Would you output the listing exactly, with every image omitted?

START Available data

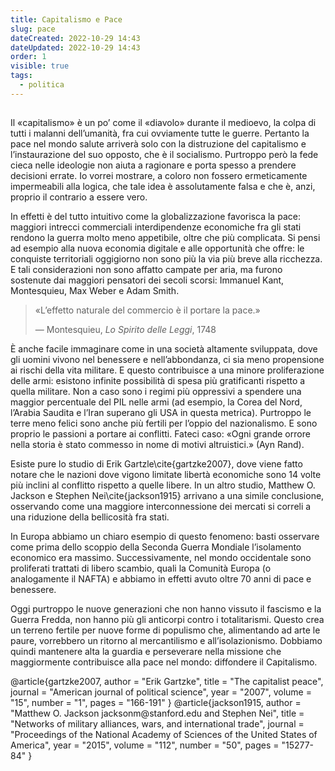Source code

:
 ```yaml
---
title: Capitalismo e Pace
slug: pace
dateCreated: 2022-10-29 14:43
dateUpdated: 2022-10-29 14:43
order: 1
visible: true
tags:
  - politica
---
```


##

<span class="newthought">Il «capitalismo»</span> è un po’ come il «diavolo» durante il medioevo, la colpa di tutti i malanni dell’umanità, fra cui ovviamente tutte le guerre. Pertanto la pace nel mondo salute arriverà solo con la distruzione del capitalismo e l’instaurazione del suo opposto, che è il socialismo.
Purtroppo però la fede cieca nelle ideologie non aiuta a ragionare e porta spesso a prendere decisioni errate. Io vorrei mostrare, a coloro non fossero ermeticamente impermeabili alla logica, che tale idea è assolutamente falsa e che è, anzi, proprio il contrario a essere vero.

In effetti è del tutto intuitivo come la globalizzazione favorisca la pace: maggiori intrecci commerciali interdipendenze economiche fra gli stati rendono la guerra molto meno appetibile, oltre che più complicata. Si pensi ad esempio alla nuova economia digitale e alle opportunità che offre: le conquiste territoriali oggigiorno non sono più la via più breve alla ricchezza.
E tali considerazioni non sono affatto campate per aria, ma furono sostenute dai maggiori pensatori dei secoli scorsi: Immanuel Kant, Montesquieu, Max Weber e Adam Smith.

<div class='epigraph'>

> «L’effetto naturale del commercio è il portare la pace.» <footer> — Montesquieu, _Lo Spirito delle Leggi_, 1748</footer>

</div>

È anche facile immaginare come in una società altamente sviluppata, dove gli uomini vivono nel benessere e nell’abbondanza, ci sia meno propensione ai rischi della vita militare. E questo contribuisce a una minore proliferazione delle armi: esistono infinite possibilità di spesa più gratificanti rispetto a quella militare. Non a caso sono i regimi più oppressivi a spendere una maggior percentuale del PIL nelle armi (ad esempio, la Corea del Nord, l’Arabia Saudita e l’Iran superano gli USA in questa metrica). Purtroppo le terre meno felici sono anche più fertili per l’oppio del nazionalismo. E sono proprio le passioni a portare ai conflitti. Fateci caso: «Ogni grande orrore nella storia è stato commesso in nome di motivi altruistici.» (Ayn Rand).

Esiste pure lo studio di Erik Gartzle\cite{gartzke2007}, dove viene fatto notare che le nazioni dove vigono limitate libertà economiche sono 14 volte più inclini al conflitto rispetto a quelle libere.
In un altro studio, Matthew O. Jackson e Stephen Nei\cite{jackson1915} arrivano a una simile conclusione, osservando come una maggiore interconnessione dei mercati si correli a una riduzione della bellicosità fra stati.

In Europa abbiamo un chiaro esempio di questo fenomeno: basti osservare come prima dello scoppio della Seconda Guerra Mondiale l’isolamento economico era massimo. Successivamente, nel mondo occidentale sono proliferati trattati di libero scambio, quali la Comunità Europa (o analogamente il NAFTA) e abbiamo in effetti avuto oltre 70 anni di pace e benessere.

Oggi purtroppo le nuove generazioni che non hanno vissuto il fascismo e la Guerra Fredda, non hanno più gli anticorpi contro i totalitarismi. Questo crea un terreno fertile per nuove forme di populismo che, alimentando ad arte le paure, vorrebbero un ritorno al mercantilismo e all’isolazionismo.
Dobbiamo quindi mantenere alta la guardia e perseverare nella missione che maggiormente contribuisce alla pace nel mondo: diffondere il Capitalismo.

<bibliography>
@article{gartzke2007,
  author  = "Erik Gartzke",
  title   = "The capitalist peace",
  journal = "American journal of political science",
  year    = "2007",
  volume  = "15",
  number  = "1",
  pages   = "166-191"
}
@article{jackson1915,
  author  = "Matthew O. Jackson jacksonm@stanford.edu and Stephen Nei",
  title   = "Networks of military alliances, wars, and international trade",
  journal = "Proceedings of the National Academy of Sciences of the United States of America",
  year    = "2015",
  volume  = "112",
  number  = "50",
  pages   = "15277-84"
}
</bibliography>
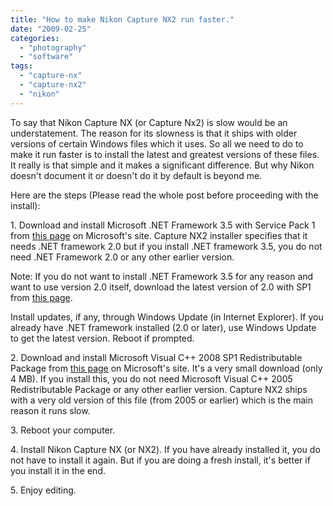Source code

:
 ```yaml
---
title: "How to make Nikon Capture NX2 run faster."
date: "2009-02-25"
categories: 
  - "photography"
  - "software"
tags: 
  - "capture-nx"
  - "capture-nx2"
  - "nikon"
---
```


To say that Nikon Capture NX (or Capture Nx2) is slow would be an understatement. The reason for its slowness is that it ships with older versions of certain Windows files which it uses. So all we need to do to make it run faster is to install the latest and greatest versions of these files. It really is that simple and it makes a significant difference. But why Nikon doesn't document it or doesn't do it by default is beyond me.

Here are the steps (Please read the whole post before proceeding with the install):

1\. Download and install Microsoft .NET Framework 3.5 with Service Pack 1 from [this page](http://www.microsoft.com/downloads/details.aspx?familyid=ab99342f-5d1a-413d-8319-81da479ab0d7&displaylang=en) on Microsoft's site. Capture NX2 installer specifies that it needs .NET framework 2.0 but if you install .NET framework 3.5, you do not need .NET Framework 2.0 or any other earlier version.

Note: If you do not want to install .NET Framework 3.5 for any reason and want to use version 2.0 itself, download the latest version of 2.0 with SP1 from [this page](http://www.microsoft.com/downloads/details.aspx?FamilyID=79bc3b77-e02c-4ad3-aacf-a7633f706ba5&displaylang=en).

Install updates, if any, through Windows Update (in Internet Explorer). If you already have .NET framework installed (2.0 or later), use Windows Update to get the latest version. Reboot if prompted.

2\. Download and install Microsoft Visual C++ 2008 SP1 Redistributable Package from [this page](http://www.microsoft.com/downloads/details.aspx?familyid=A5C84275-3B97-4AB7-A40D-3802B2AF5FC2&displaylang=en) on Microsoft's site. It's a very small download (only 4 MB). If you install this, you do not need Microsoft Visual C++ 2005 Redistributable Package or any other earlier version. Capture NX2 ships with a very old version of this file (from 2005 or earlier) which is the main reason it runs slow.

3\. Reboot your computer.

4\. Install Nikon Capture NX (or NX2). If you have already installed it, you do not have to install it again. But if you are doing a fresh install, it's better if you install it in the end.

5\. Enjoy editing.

END Available data

(Answer space):
Source code

:
 ```yaml
---
title: Capitalismo e Pace
slug: pace
dateCreated: 2022-10-29 14:43
dateUpdated: 2022-10-29 14:43
order: 1
visible: true
tags:
  - politica
---
```


##

<span class="newthought">Il «capitalismo»</span> è un po’ come il «diavolo» durante il medioevo, la colpa di tutti i malanni dell’umanità, fra cui ovviamente tutte le guerre. Pertanto la pace nel mondo salute arriverà solo con la distruzione del capitalismo e l’instaurazione del suo opposto, che è il socialismo.
Purtroppo però la fede cieca nelle ideologie non aiuta a ragionare e porta spesso a prendere decisioni errate. Io vorrei mostrare, a coloro non fossero ermeticamente impermeabili alla logica, che tale idea è assolutamente falsa e che è, anzi, proprio il contrario a essere vero.

In effetti è del tutto intuitivo come la globalizzazione favorisca la pace: maggiori intrecci commerciali interdipendenze economiche fra gli stati rendono la guerra molto meno appetibile, oltre che più complicata. Si pensi ad esempio alla nuova economia digitale e alle opportunità che offre: le conquiste territoriali oggigiorno non sono più la via più breve alla ricchezza.
E tali considerazioni non sono affatto campate per aria, ma furono sostenute dai maggiori pensatori dei secoli scorsi: Immanuel Kant, Montesquieu, Max Weber e Adam Smith.

<div class='epigraph'>

> «L’effetto naturale del commercio è il portare la pace.» <footer> — Montesquieu, _Lo Spirito delle Leggi_, 1748</footer>

</div>

È anche facile immaginare come in una società altamente sviluppata, dove gli uomini vivono nel benessere e nell’abbondanza, ci sia meno propensione ai rischi della vita militare. E questo contribuisce a una minore proliferazione delle armi: esistono infinite possibilità di spesa più gratificanti rispetto a quella militare. Non a caso sono i regimi più oppressivi a spendere una maggior percentuale del PIL nelle armi (ad esempio, la Corea del Nord, l’Arabia Saudita e l’Iran superano gli USA in questa metrica). Purtroppo le terre meno felici sono anche più fertili per l’oppio del nazionalismo. E sono proprio le passioni a portare ai conflitti. Fateci caso: «Ogni grande orrore nella storia è stato commesso in nome di motivi altruistici.» (Ayn Rand).

Esiste pure lo studio di Erik Gartzle\cite{gartzke2007}, dove viene fatto notare che le nazioni dove vigono limitate libertà economiche sono 14 volte più inclini al conflitto rispetto a quelle libere.
In un altro studio, Matthew O. Jackson e Stephen Nei\cite{jackson1915} arrivano a una simile conclusione, osservando come una maggiore interconnessione dei mercati si correli a una riduzione della bellicosità fra stati.

In Europa abbiamo un chiaro esempio di questo fenomeno: basti osservare come prima dello scoppio della Seconda Guerra Mondiale l’isolamento economico era massimo. Successivamente, nel mondo occidentale sono proliferati trattati di libero scambio, quali la Comunità Europa (o analogamente il NAFTA) e abbiamo in effetti avuto oltre 70 anni di pace e benessere.

Oggi purtroppo le nuove generazioni che non hanno vissuto il fascismo e la Guerra Fredda, non hanno più gli anticorpi contro i totalitarismi. Questo crea un terreno fertile per nuove forme di populismo che, alimentando ad arte le paure, vorrebbero un ritorno al mercantilismo e all’isolazionismo.
Dobbiamo quindi mantenere alta la guardia e perseverare nella missione che maggiormente contribuisce alla pace nel mondo: diffondere il Capitalismo.

<bibliography>
@article{gartzke2007,
  author  = "Erik Gartzke",
  title   = "The capitalist peace",
  journal = "American journal of political science",
  year    = "2007",
  volume  = "15",
  number  = "1",
  pages   = "166-191"
}
@article{jackson1915,
  author  = "Matthew O. Jackson jacksonm@stanford.edu and Stephen Nei",
  title   = "Networks of military alliances, wars, and international trade",
  journal = "Proceedings of the National Academy of Sciences of the United States of America",
  year    = "2015",
  volume  = "112",
  number  = "50",
  pages   = "15277-84"
}
</bibliography>
Source code

:
 ```yaml
---
title: "How to make Nikon Capture NX2 run faster."
date: "2009-02-25"
categories: 
  - "photography"
  - "software"
tags: 
  - "capture-nx"
  - "capture-nx2"
  - "nikon"
---
```


To say that Nikon Capture NX (or Capture Nx2) is slow would be an understatement. The reason for its slowness is that it ships with older versions of certain Windows files which it uses. So all we need to do to make it run faster is to install the latest and greatest versions of these files. It really is that simple and it makes a significant difference. But why Nikon doesn't document it or doesn't do it by default is beyond me.

Here are the steps (Please read the whole post before proceeding with the install):

1\. Download and install Microsoft .NET Framework 3.5 with Service Pack 1 from [this page](http://www.microsoft.com/downloads/details.aspx?familyid=ab99342f-5d1a-413d-8319-81da479ab0d7&displaylang=en) on Microsoft's site. Capture NX2 installer specifies that it needs .NET framework 2.0 but if you install .NET framework 3.5, you do not need .NET Framework 2.0 or any other earlier version.

Note: If you do not want to install .NET Framework 3.5 for any reason and want to use version 2.0 itself, download the latest version of 2.0 with SP1 from [this page](http://www.microsoft.com/downloads/details.aspx?FamilyID=79bc3b77-e02c-4ad3-aacf-a7633f706ba5&displaylang=en).

Install updates, if any, through Windows Update (in Internet Explorer). If you already have .NET framework installed (2.0 or later), use Windows Update to get the latest version. Reboot if prompted.

2\. Download and install Microsoft Visual C++ 2008 SP1 Redistributable Package from [this page](http://www.microsoft.com/downloads/details.aspx?familyid=A5C84275-3B97-4AB7-A40D-3802B2AF5FC2&displaylang=en) on Microsoft's site. It's a very small download (only 4 MB). If you install this, you do not need Microsoft Visual C++ 2005 Redistributable Package or any other earlier version. Capture NX2 ships with a very old version of this file (from 2005 or earlier) which is the main reason it runs slow.

3\. Reboot your computer.

4\. Install Nikon Capture NX (or NX2). If you have already installed it, you do not have to install it again. But if you are doing a fresh install, it's better if you install it in the end.

5\. Enjoy editing.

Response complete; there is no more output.